Chad’s ex-ruler Hissène Habré has died at the age of 79 while serving a life sentence for crimes against humanity.
He was being treated for a coronavirus infection, reports say.
Habré was found guilty in 2016 of crimes committed while he was president from 1982 to 1990.
The conviction was the result of a landmark trial in Senegal. It was the first time an African Union-backed court had tried a former ruler for human rights abuses.
Habré was accused of being behind rape, sexual slavery and ordering killings while in power.
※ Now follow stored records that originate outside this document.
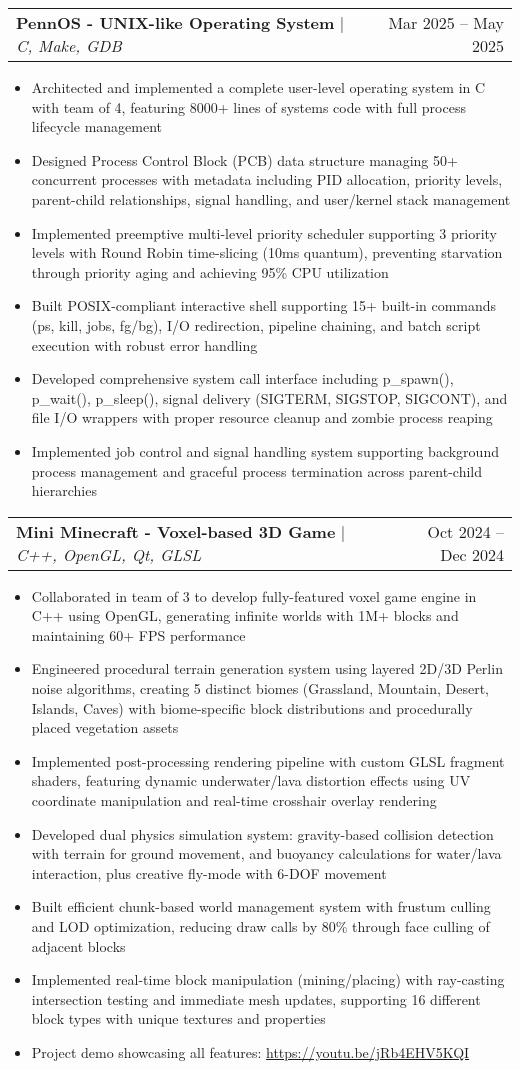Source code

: \documentclass[letterpaper,11pt]{article}
\makeatletter
\newcommand{\resumeItem}[1]{
  \item\small{
    {#1 \vspace{-3pt}}
  }
}
\newcommand{\resumeProjectHeading}[2]{
    \item
    \begin{tabular*}{0.97\textwidth}{l@{\extracolsep{\fill}}r}
      \small#1 & #2 \\
    \end{tabular*}\vspace{-7pt}
}
\newcommand{\resumeItemListStart}{\begin{itemize}}
\newcommand{\resumeItemListEnd}{\end{itemize}\vspace{-5pt}}
\makeatother
\begin{document}
    \resumeProjectHeading
        {\textbf{PennOS - UNIX-like Operating System} $|$ \emph{C, Make, GDB}}{Mar 2025 -- May 2025}
        \resumeItemListStart
        \resumeItem{Architected and implemented a complete user-level operating system in C with team of 4, featuring 8000+ lines of systems code with full process lifecycle management}
        \resumeItem{Designed Process Control Block (PCB) data structure managing 50+ concurrent processes with metadata including PID allocation, priority levels, parent-child relationships, signal handling, and user/kernel stack management}
        \resumeItem{Implemented preemptive multi-level priority scheduler supporting 3 priority levels with Round Robin time-slicing (10ms quantum), preventing starvation through priority aging and achieving 95\% CPU utilization}
        \resumeItem{Built POSIX-compliant interactive shell supporting 15+ built-in commands (ps, kill, jobs, fg/bg), I/O redirection, pipeline chaining, and batch script execution with robust error handling}
        \resumeItem{Developed comprehensive system call interface including p\_spawn(), p\_wait(), p\_sleep(), signal delivery (SIGTERM, SIGSTOP, SIGCONT), and file I/O wrappers with proper resource cleanup and zombie process reaping}
        \resumeItem{Implemented job control and signal handling system supporting background process management and graceful process termination across parent-child hierarchies}
        \resumeItemListEnd
          
    \resumeProjectHeading
          {\textbf{Mini Minecraft - Voxel-based 3D Game} $|$ \emph{C++, OpenGL, Qt, GLSL}}{Oct 2024 -- Dec 2024}
          \resumeItemListStart
          \resumeItem{Collaborated in team of 3 to develop fully-featured voxel game engine in C++ using OpenGL, generating infinite worlds with 1M+ blocks and maintaining 60+ FPS performance}
          \resumeItem{Engineered procedural terrain generation system using layered 2D/3D Perlin noise algorithms, creating 5 distinct biomes (Grassland, Mountain, Desert, Islands, Caves) with biome-specific block distributions and procedurally placed vegetation assets}
          \resumeItem{Implemented post-processing rendering pipeline with custom GLSL fragment shaders, featuring dynamic underwater/lava distortion effects using UV coordinate manipulation and real-time crosshair overlay rendering}
          \resumeItem{Developed dual physics simulation system: gravity-based collision detection with terrain for ground movement, and buoyancy calculations for water/lava interaction, plus creative fly-mode with 6-DOF movement}
          \resumeItem{Built efficient chunk-based world management system with frustum culling and LOD optimization, reducing draw calls by 80\% through face culling of adjacent blocks}
          \resumeItem{Implemented real-time block manipulation (mining/placing) with ray-casting intersection testing and immediate mesh updates, supporting 16 different block types with unique textures and properties}
          \resumeItem{Project demo showcasing all features: \url{https://youtu.be/jRb4EHV5KQI}}
          \resumeItemListEnd
          
\end{document}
He denied any knowledge of the crimes.
During the trial, survivors recounted gruesome details of the torture carried out by Habré’s feared secret police.
One of the most notorious detention centres in the capital N’Djamena was a converted swimming pool.
Witnesses said victims endured electric shocks, near-asphyxia, cigarette burns and having gas squirted into their eyes.
In 1990, he was overthrown by rebels, eventually seeking refuge in Senegal.
Two decades later, a court in Chad sentenced him to death in absentia for crimes against humanity.
Commenting on Habré’s death, Reed Brody, who had campaigned for the ex-president to be put on trial, said he “will go down in history as one of the world’s most pitiless dictators, a man who slaughtered his own people”.